# Work order:
In the records below, find each line containing the word "Settings" and copy it.

╭──

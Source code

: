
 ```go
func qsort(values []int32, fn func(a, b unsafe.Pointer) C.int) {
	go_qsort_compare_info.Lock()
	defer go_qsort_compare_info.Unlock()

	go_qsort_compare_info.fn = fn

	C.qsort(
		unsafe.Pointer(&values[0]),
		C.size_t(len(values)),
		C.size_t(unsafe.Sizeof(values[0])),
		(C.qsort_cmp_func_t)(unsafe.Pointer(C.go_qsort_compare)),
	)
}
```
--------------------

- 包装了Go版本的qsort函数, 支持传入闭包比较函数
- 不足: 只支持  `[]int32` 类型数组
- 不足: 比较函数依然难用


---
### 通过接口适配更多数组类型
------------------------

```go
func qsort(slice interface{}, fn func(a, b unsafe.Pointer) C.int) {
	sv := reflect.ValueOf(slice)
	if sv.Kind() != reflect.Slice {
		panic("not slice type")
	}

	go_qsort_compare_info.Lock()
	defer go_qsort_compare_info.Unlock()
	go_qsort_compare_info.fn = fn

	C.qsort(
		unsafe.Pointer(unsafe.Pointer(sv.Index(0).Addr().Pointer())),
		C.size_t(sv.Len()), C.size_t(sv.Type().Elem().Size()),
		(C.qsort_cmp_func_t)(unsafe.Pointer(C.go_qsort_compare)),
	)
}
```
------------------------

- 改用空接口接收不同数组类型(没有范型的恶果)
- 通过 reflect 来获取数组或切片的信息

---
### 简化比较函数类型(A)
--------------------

╰──
╭──

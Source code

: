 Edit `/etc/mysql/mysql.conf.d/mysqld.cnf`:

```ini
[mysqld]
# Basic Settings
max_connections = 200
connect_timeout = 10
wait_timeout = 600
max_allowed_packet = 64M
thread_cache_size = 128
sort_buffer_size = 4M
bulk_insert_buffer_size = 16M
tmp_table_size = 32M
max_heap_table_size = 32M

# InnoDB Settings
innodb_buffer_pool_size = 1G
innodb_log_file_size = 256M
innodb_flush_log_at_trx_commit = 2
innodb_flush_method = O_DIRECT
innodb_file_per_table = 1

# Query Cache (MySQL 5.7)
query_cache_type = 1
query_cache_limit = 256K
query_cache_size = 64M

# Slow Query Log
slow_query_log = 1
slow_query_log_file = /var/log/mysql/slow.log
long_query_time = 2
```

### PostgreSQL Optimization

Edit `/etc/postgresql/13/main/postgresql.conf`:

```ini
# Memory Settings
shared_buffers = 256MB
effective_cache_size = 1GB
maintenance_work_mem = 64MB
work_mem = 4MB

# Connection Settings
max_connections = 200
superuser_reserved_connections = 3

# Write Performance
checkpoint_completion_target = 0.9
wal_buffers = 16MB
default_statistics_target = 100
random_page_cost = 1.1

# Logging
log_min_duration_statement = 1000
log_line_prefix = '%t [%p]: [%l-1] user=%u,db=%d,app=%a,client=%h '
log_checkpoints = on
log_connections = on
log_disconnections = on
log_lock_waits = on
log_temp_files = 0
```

╰──

# Finished exercise:
# Basic Settings
# InnoDB Settings
# Memory Settings
# Connection Settings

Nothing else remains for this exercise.